**ABOUT THIS EXERCISE:** From the data below, retype exactly the lines starting with the one that contains "- RA: 04241047" and ending with the one that contains "- Utilize 'python", both included.

**ENTRIES SHOWN:**
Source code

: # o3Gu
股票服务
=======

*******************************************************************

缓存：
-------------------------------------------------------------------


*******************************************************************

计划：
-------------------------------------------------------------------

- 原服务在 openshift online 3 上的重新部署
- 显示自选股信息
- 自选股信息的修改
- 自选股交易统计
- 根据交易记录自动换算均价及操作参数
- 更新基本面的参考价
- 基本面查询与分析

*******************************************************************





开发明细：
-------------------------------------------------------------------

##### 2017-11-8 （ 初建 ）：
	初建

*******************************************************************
==
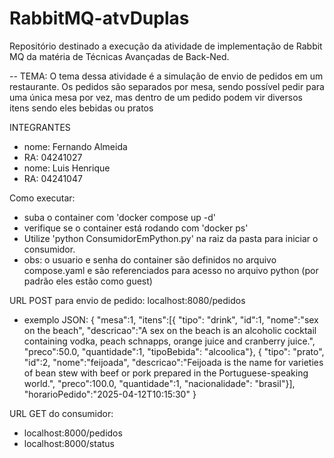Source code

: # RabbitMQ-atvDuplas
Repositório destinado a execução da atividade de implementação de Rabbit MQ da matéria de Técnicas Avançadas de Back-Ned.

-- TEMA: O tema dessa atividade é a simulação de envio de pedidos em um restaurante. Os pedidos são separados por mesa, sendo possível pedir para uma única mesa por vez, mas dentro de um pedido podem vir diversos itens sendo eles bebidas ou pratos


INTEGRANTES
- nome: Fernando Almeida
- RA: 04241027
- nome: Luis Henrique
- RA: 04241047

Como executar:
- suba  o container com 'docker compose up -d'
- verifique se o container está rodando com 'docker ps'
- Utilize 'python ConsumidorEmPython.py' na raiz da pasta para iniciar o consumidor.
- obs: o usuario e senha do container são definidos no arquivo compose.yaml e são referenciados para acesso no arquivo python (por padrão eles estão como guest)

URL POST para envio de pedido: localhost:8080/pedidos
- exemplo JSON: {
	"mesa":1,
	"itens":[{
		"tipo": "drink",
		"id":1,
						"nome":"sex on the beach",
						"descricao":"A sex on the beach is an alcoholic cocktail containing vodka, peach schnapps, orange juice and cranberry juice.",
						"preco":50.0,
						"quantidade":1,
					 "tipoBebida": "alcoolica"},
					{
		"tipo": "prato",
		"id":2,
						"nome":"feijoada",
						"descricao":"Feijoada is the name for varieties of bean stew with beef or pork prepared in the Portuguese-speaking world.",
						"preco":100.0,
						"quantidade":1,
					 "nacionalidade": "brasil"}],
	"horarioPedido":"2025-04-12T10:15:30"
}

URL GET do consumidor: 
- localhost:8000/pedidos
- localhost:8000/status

**PROBLEM SOLUTION:**
- RA: 04241047

Como executar:
- suba  o container com 'docker compose up -d'
- verifique se o container está rodando com 'docker ps'
- Utilize 'python ConsumidorEmPython.py' na raiz da pasta para iniciar o consumidor.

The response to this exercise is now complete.